* **Exercise instructions**:
Skip the pictures and return every entry exactly as written.

§

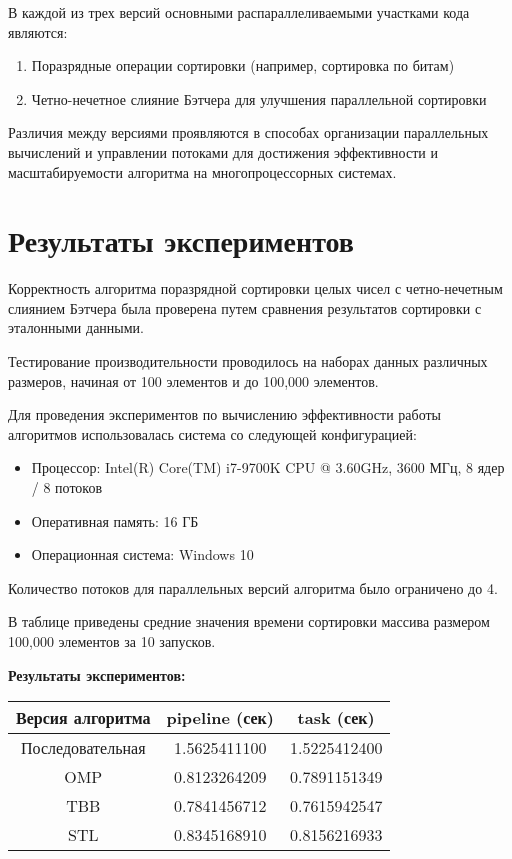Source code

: \documentclass{report}
\begin{document}
В каждой из трех версий основными распараллеливаемыми участками кода являются:
\begin{enumerate}
\item Поразрядные операции сортировки (например, сортировка по битам)
\item Четно-нечетное слияние Бэтчера для улучшения параллельной сортировки
\end{enumerate}

Различия между версиями проявляются в способах организации параллельных вычислений и управлении потоками для достижения эффективности и масштабируемости алгоритма на многопроцессорных системах.

\newpage

\section*{Результаты экспериментов}
\par Корректность алгоритма поразрядной сортировки целых чисел с четно-нечетным слиянием Бэтчера была проверена путем сравнения результатов сортировки с эталонными данными.
\par Тестирование производительности проводилось на наборах данных различных размеров, начиная от 100 элементов и до 100,000 элементов.
\par Для проведения экспериментов по вычислению эффективности работы алгоритмов использовалась система со следующей конфигурацией:
\begin{itemize}
\item Процессор: Intel(R) Core(TM) i7-9700K CPU @ 3.60GHz, 3600 МГц, 8 ядер / 8 потоков
\item Оперативная память: 16 ГБ
\item Операционная система: Windows 10
\end{itemize}
\par Количество потоков для параллельных версий алгоритма было ограничено до 4.
\par В таблице приведены средние значения времени сортировки массива размером 100,000 элементов за 10 запусков.
\par \textbf{Результаты экспериментов:}
\begin{center}
\begin{tabular}{ ||c | c | c ||  }
    \hline Версия алгоритма & pipeline (сек) & task (сек)\\ 
    \hline Последовательная & 1.5625411100 & 1.5225412400 \\
    \hline OMP & 0.8123264209 & 0.7891151349 \\
    \hline TBB & 0.7841456712 & 0.7615942547 \\ 
    \hline STL & 0.8345168910 & 0.8156216933 \\ 
    \hline
\end{tabular}\\[5mm]
\end{center}
\end{document}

§

* **Solution to this exercise**:
Source code

: \documentclass{report}
\begin{document}
В каждой из трех версий основными распараллеливаемыми участками кода являются:
\begin{enumerate}
\item Поразрядные операции сортировки (например, сортировка по битам)
\item Четно-нечетное слияние Бэтчера для улучшения параллельной сортировки
\end{enumerate}

Различия между версиями проявляются в способах организации параллельных вычислений и управлении потоками для достижения эффективности и масштабируемости алгоритма на многопроцессорных системах.

\newpage

\section*{Результаты экспериментов}
\par Корректность алгоритма поразрядной сортировки целых чисел с четно-нечетным слиянием Бэтчера была проверена путем сравнения результатов сортировки с эталонными данными.
\par Тестирование производительности проводилось на наборах данных различных размеров, начиная от 100 элементов и до 100,000 элементов.
\par Для проведения экспериментов по вычислению эффективности работы алгоритмов использовалась система со следующей конфигурацией:
\begin{itemize}
\item Процессор: Intel(R) Core(TM) i7-9700K CPU @ 3.60GHz, 3600 МГц, 8 ядер / 8 потоков
\item Оперативная память: 16 ГБ
\item Операционная система: Windows 10
\end{itemize}
\par Количество потоков для параллельных версий алгоритма было ограничено до 4.
\par В таблице приведены средние значения времени сортировки массива размером 100,000 элементов за 10 запусков.
\par \textbf{Результаты экспериментов:}
\begin{center}
\begin{tabular}{ ||c | c | c ||  }
    \hline Версия алгоритма & pipeline (сек) & task (сек)\\ 
    \hline Последовательная & 1.5625411100 & 1.5225412400 \\
    \hline OMP & 0.8123264209 & 0.7891151349 \\
    \hline TBB & 0.7841456712 & 0.7615942547 \\ 
    \hline STL & 0.8345168910 & 0.8156216933 \\ 
    \hline
\end{tabular}\\[5mm]
\end{center}
\end{document}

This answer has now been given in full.